I was not being faithful to him & he felt like I was playing him for a fool, WHICH I WAS NOT DOING, as much as it looked like it. It just so happened that I was trying to figure out what/who I wanted in my life & could not decide at that point. Unfortunately, I still don't believe I have found what it is I want yet out of a significant other & I am not sure I will find it either (because right now I don't have a clear picture of what that something is)..... It is annoying to be in such a state. Since that time, I have been able to be with just 1 person at a time, finally able to overcome the tendency.
In the back of my head, though, I think I fear my current boyfriend, although he has been nothing but kind before & after the incident I described. I have been doing my best to get away & stay away, however, I need more of a plan at the moment. Garden & think.... Or tend to the house & think.... Or tend to myself (e.g. finding a job, losing weight, etc.) & think.... That's it. I know something will drop on my head. My ex whom it slipped out to while we were talking recently said to me.... "Don't allow anyone to be roughing you up or anything like that." He went on to say: "There is no reason for a man to put his hands on a woman." (except for caressing & stuff like that...)

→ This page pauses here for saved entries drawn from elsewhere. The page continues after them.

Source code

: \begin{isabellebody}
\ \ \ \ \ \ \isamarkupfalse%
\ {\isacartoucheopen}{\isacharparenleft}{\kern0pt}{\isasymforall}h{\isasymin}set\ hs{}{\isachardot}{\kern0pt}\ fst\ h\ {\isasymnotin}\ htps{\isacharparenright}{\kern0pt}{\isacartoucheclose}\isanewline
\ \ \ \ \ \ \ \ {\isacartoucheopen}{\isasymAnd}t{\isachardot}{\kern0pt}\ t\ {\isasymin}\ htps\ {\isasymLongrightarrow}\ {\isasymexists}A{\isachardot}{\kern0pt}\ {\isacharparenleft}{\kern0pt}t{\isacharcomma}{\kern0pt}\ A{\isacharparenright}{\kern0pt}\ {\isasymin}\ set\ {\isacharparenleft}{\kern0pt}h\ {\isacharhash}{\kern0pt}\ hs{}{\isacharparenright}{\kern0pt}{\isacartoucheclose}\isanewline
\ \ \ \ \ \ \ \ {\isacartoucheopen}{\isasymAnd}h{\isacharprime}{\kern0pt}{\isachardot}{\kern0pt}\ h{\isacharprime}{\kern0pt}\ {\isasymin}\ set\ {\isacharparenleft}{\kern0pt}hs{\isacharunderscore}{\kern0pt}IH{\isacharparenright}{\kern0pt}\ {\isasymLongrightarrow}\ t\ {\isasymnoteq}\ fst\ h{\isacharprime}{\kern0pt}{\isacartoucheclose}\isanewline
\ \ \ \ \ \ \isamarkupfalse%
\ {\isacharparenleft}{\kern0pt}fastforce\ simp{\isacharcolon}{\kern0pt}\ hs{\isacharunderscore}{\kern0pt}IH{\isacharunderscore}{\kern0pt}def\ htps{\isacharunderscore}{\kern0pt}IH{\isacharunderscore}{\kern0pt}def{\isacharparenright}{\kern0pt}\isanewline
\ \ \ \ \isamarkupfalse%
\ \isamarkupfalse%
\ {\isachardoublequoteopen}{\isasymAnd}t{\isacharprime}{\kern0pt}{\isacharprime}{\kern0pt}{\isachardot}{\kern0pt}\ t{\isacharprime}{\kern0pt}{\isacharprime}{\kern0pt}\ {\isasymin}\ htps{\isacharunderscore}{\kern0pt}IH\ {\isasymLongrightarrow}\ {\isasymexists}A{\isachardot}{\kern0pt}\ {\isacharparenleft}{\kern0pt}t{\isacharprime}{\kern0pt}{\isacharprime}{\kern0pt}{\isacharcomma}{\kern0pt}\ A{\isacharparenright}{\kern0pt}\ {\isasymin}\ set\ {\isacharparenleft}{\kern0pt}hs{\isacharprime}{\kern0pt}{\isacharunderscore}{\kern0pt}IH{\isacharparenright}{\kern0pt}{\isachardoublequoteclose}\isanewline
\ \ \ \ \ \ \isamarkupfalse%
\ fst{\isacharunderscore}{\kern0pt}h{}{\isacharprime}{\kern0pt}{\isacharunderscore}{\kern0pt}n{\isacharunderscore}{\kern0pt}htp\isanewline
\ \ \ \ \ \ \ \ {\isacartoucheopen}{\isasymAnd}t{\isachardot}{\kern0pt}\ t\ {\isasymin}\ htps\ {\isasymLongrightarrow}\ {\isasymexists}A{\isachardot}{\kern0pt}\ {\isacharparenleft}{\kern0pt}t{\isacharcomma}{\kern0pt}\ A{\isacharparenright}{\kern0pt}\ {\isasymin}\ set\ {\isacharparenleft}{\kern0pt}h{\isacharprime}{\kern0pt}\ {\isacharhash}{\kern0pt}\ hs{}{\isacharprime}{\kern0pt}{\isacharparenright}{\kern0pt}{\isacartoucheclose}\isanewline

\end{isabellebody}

I am so used to being free to talk to whom I want or be around whom I want--which is not often to begin with--that now that I am with my current man, I feel so stifled.... I am still piecing the situation together because I know I'm missing something very important. I've seen a lot but there is something I haven't realized (& it's bugging me out, since I'm so close to it dawning on me).
I know I will find my way..... It has just been a lot to digest.... (Oops, this one was extra long.)